Record set
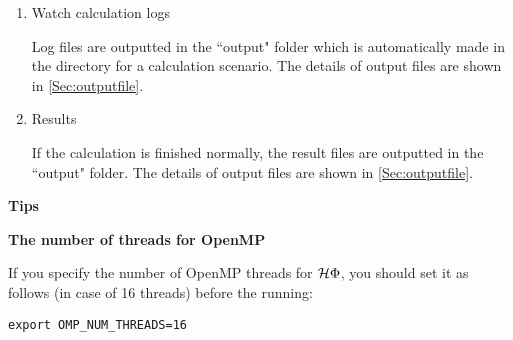 \begin{enumerate}
\item Watch calculation logs

Log files are outputted in the ``output" folder which is automatically made in the directory for a calculation scenario.
The details of output files are shown in \ref{Sec:outputfile}.

\item Results

If the calculation is finished normally, the result files are outputted in  the ``output" folder. The details of output files are shown in \ref{Sec:outputfile}.

\end{enumerate}

\begin{screen}
\Large 
{\bf Tips}
\normalsize

{\bf The number of threads for OpenMP}

If you specify the number of OpenMP threads for $\mathcal{H} \Phi$,
you should set it as follows (in case of 16 threads) before the running:
\begin{verbatim}
export OMP_NUM_THREADS=16
\end{verbatim}

\end{screen}

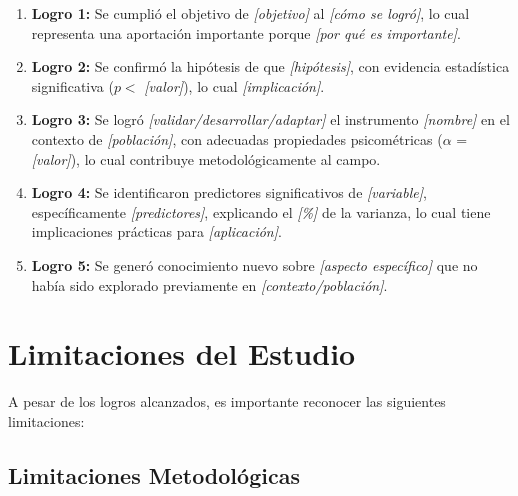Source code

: \begin{enumerate}
    \item \textbf{Logro 1:} Se cumplió el objetivo de \textit{{[objetivo]}} al \textit{{[cómo se logró]}}, lo cual representa una aportación importante porque \textit{{[por qué es importante]}}.
    
    \item \textbf{Logro 2:} Se confirmó la hipótesis de que \textit{{[hipótesis]}}, con evidencia estadística significativa ($p < $ \textit{{[valor]}}), lo cual \textit{{[implicación]}}.
    
    \item \textbf{Logro 3:} Se logró \textit{{[validar/desarrollar/adaptar]}} el instrumento \textit{{[nombre]}} en el contexto de \textit{{[población]}}, con adecuadas propiedades psicométricas ($\alpha$ = \textit{{[valor]}}), lo cual contribuye metodológicamente al campo.
    
    \item \textbf{Logro 4:} Se identificaron predictores significativos de \textit{{[variable]}}, específicamente \textit{{[predictores]}}, explicando el \textit{[\%]} de la varianza, lo cual tiene implicaciones prácticas para \textit{{[aplicación]}}.
    
    \item \textbf{Logro 5:} Se generó conocimiento nuevo sobre \textit{{[aspecto específico]}} que no había sido explorado previamente en \textit{{[contexto/población]}}.
\end{enumerate}

\section{Limitaciones del Estudio}
\label{sec:limitaciones}


A pesar de los logros alcanzados, es importante reconocer las siguientes limitaciones:

\subsection{Limitaciones Metodológicas}
\label{subsec:limitaciones_metodologicas}

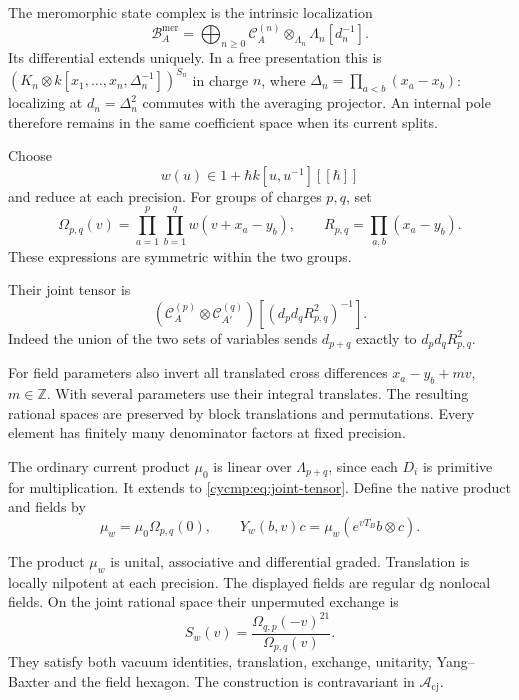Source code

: The meromorphic state complex is the intrinsic localization
\begin{equation}\label{cycmp:eq:meromorphic-core}
 \mathcal B_A^{\mathrm{mer}}=
 \bigoplus_{n\ge0}\mathcal C_A^{(n)}
                \otimes_{\Lambda_n}\Lambda_n[d_n^{-1}].
\end{equation}
Its differential extends uniquely. In a free presentation this is
$(K_n\otimes k[x_1,\ldots,x_n,\Delta_n^{-1}])^{S_n}$ in charge
$n$, where $\Delta_n=\prod_{a<b}(x_a-x_b)$: localizing at
$d_n=\Delta_n^2$ commutes with the averaging projector.
An internal pole therefore remains in the same coefficient space
when its current splits.

Choose
\[
 w(u)\in1+\hbar k[u,u^{-1}][[\hbar]]
\]
and reduce at each precision. For groups of charges $p,q$, set
\[
 \Omega_{p,q}(v)=\prod_{a=1}^p\prod_{b=1}^q w(v+x_a-y_b),
 \qquad R_{p,q}=\prod_{a,b}(x_a-y_b).
\]
These expressions are symmetric within the two groups.

Their joint
tensor is
\begin{equation}\label{cycmp:eq:joint-tensor}
 (\mathcal C_A^{(p)}\otimes\mathcal C_{A'}^{(q)})
                      [(d_pd_qR_{p,q}^2)^{-1}].
\end{equation}
Indeed the union of the two sets of variables sends $d_{p+q}$
exactly to $d_pd_qR_{p,q}^2$.

For field parameters also invert all
translated cross differences $x_a-y_b+mv$, $m\in\mathbb Z$.
With several parameters use their integral translates. The resulting
rational spaces are preserved by block translations and permutations.
Every element has finitely many denominator factors at fixed precision.

The ordinary current product $\mu_0$ is linear over
$\Lambda_{p+q}$, since each $D_i$ is primitive for multiplication.
It extends to \eqref{cycmp:eq:joint-tensor}. Define the native product
and fields by
\begin{equation}\label{cycmp:eq:meromorphic-product}
 \mu_w=\mu_0\Omega_{p,q}(0),\qquad
 Y_w(b,v)c=\mu_w(e^{vT_B}b\otimes c).
\end{equation}

\begin{proposition}\label{cycmp:prop:meromorphic-fields}
The product $\mu_w$ is unital, associative and differential graded.
Translation is locally nilpotent at each precision. The displayed
fields are regular dg nonlocal fields. On the joint rational space
their unpermuted exchange is
\begin{equation}\label{cycmp:eq:meromorphic-exchange}
 S_w(v)=\frac{\Omega_{q,p}(-v)^{21}}{\Omega_{p,q}(v)}.
\end{equation}
They satisfy both vacuum identities, translation, exchange,
unitarity, Yang--Baxter and the field hexagon. The construction is
contravariant in $\mathcal A_{\mathrm{cj}}$.
\end{proposition}

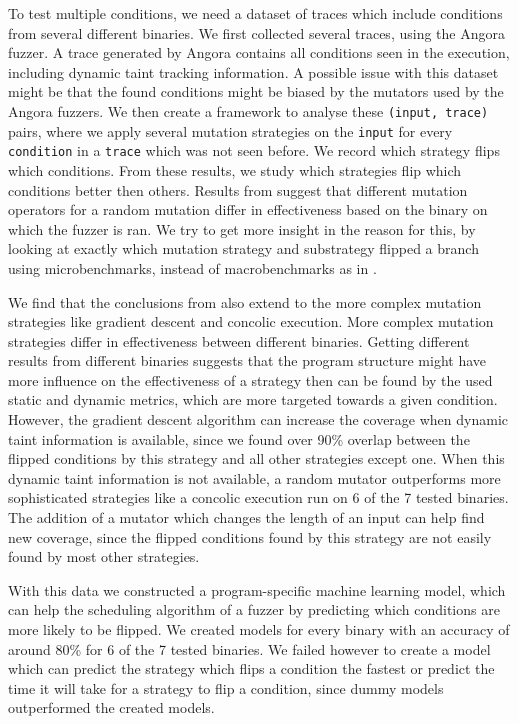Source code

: To test multiple conditions, we need a dataset of traces which include conditions from several different binaries.
We first collected several traces, using the Angora fuzzer. A trace generated by Angora contains all conditions seen in the execution, including dynamic taint tracking information. A possible issue with this dataset might be that the found conditions might be biased by the mutators used by the Angora fuzzers. We then create a framework to analyse these \texttt{(input, trace)} pairs, where we apply several mutation strategies on the \texttt{input} for every \texttt{condition} in a \texttt{trace} which was not seen before. We record which strategy flips which conditions. From these results, we study which strategies flip which conditions better then others. Results from \cite{lyu2019mopt} suggest that different mutation operators for a random mutation differ in effectiveness based on the binary on which the fuzzer is ran. We try to get more insight in the reason for this, by looking at exactly which mutation strategy and substrategy flipped a branch using microbenchmarks, instead of macrobenchmarks as in \cite{klees2018evaluating}.

We find that the conclusions from \cite{lyu2019mopt} also extend to the more complex mutation strategies like gradient descent and concolic execution. More complex mutation strategies differ in effectiveness between different binaries. 
Getting different results from different binaries suggests that the program structure might have more influence on the effectiveness of a strategy then can be found by the used static and dynamic metrics, which are more targeted towards a given condition. However, the gradient descent algorithm can increase the coverage when dynamic taint information is available, since we found over 90\% overlap between the flipped conditions by this strategy and all other strategies except one. When this dynamic taint information is not available, a random mutator outperforms more sophisticated strategies like a concolic execution run on 6 of the 7 tested binaries. The addition of a mutator which changes the length of an input can help find new coverage, since the flipped conditions found by this strategy are not easily found by most other strategies.

With this data we constructed a program-specific machine learning model, which can help the scheduling algorithm of a fuzzer by predicting which conditions are more likely to be flipped. We created models for every binary with an accuracy of around 80\% for 6 of the 7 tested binaries.
We failed however to create a model which can predict the strategy which flips a condition the fastest or predict the time it will take for a strategy to flip a condition, since dummy models outperformed the created models.


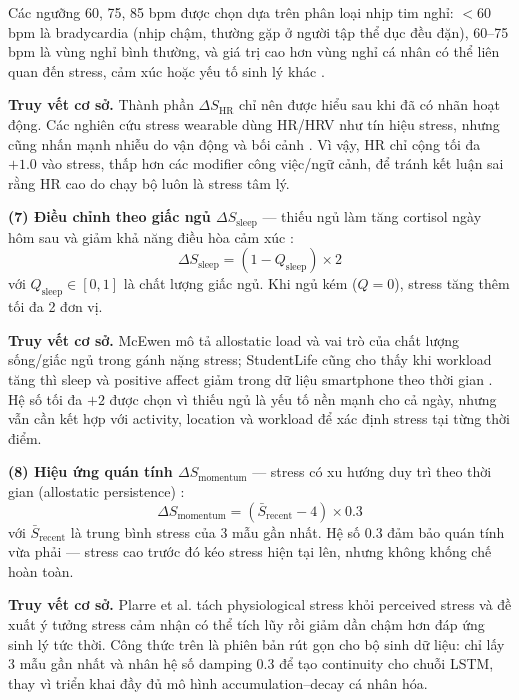 Các ngưỡng 60, 75, 85 bpm được chọn dựa trên phân loại nhịp tim nghỉ: $< 60$ bpm là bradycardia (nhịp chậm, thường gặp ở người tập thể dục đều đặn), 60--75 bpm là vùng nghỉ bình thường, và giá trị cao hơn vùng nghỉ cá nhân có thể liên quan đến stress, cảm xúc hoặc yếu tố sinh lý khác \cite{aha2024heart}.

\textbf{Truy vết cơ sở.} Thành phần $\Delta S_{\text{HR}}$ chỉ nên được hiểu sau khi đã có nhãn hoạt động. Các nghiên cứu stress wearable dùng HR/HRV như tín hiệu stress, nhưng cũng nhấn mạnh nhiễu do vận động và bối cảnh \cite{hovsepian2015cstress, stojchevska2022context}. Vì vậy, HR chỉ cộng tối đa $+1.0$ vào stress, thấp hơn các modifier công việc/ngữ cảnh, để tránh kết luận sai rằng HR cao do chạy bộ luôn là stress tâm lý.

\textbf{(7) Điều chỉnh theo giấc ngủ $\Delta S_{\text{sleep}}$} — thiếu ngủ làm tăng cortisol ngày hôm sau và giảm khả năng điều hòa cảm xúc \cite{mcewen2008central}:
\begin{equation}
    \Delta S_{\text{sleep}} = (1 - Q_{\text{sleep}}) \times 2
\end{equation}
với $Q_{\text{sleep}} \in [0, 1]$ là chất lượng giấc ngủ. Khi ngủ kém ($Q = 0$), stress tăng thêm tối đa 2 đơn vị.

\textbf{Truy vết cơ sở.} McEwen mô tả allostatic load và vai trò của chất lượng sống/giấc ngủ trong gánh nặng stress; StudentLife cũng cho thấy khi workload tăng thì sleep và positive affect giảm trong dữ liệu smartphone theo thời gian \cite{mcewen2008central, wang2014studentlife}. Hệ số tối đa $+2$ được chọn vì thiếu ngủ là yếu tố nền mạnh cho cả ngày, nhưng vẫn cần kết hợp với activity, location và workload để xác định stress tại từng thời điểm.

\textbf{(8) Hiệu ứng quán tính $\Delta S_{\text{momentum}}$} — stress có xu hướng duy trì theo thời gian (allostatic persistence) \cite{mcewen2008central, plarre2011continuous}:
\begin{equation}
    \Delta S_{\text{momentum}} = (\bar{S}_{\text{recent}} - 4) \times 0.3
\end{equation}
với $\bar{S}_{\text{recent}}$ là trung bình stress của 3 mẫu gần nhất. Hệ số 0.3 đảm bảo quán tính vừa phải — stress cao trước đó kéo stress hiện tại lên, nhưng không khống chế hoàn toàn.

\textbf{Truy vết cơ sở.} Plarre et al. tách physiological stress khỏi perceived stress và đề xuất ý tưởng stress cảm nhận có thể tích lũy rồi giảm dần chậm hơn đáp ứng sinh lý tức thời. Công thức trên là phiên bản rút gọn cho bộ sinh dữ liệu: chỉ lấy 3 mẫu gần nhất và nhân hệ số damping $0.3$ để tạo continuity cho chuỗi LSTM, thay vì triển khai đầy đủ mô hình accumulation--decay cá nhân hóa.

Exercise goal
Only one part of the material above is wanted: the lines from the one with "the averaging projector." up to and including the one with "several different binaries.". Please copy them exactly, pictures left out.

Exercise result
$d_n=\Delta_n^2$ commutes with the averaging projector.
An internal pole therefore remains in the same coefficient space
when its current splits.

Choose
\[
 w(u)\in1+\hbar k[u,u^{-1}][[\hbar]]
\]
and reduce at each precision. For groups of charges $p,q$, set
\[
 \Omega_{p,q}(v)=\prod_{a=1}^p\prod_{b=1}^q w(v+x_a-y_b),
 \qquad R_{p,q}=\prod_{a,b}(x_a-y_b).
\]
These expressions are symmetric within the two groups.

Their joint
tensor is
\begin{equation}\label{cycmp:eq:joint-tensor}
 (\mathcal C_A^{(p)}\otimes\mathcal C_{A'}^{(q)})
                      [(d_pd_qR_{p,q}^2)^{-1}].
\end{equation}
Indeed the union of the two sets of variables sends $d_{p+q}$
exactly to $d_pd_qR_{p,q}^2$.

For field parameters also invert all
translated cross differences $x_a-y_b+mv$, $m\in\mathbb Z$.
With several parameters use their integral translates. The resulting
rational spaces are preserved by block translations and permutations.
Every element has finitely many denominator factors at fixed precision.

The ordinary current product $\mu_0$ is linear over
$\Lambda_{p+q}$, since each $D_i$ is primitive for multiplication.
It extends to \eqref{cycmp:eq:joint-tensor}. Define the native product
and fields by
\begin{equation}\label{cycmp:eq:meromorphic-product}
 \mu_w=\mu_0\Omega_{p,q}(0),\qquad
 Y_w(b,v)c=\mu_w(e^{vT_B}b\otimes c).
\end{equation}

\begin{proposition}\label{cycmp:prop:meromorphic-fields}
The product $\mu_w$ is unital, associative and differential graded.
Translation is locally nilpotent at each precision. The displayed
fields are regular dg nonlocal fields. On the joint rational space
their unpermuted exchange is
\begin{equation}\label{cycmp:eq:meromorphic-exchange}
 S_w(v)=\frac{\Omega_{q,p}(-v)^{21}}{\Omega_{p,q}(v)}.
\end{equation}
They satisfy both vacuum identities, translation, exchange,
unitarity, Yang--Baxter and the field hexagon. The construction is
contravariant in $\mathcal A_{\mathrm{cj}}$.
\end{proposition}

Source code

: To test multiple conditions, we need a dataset of traces which include conditions from several different binaries.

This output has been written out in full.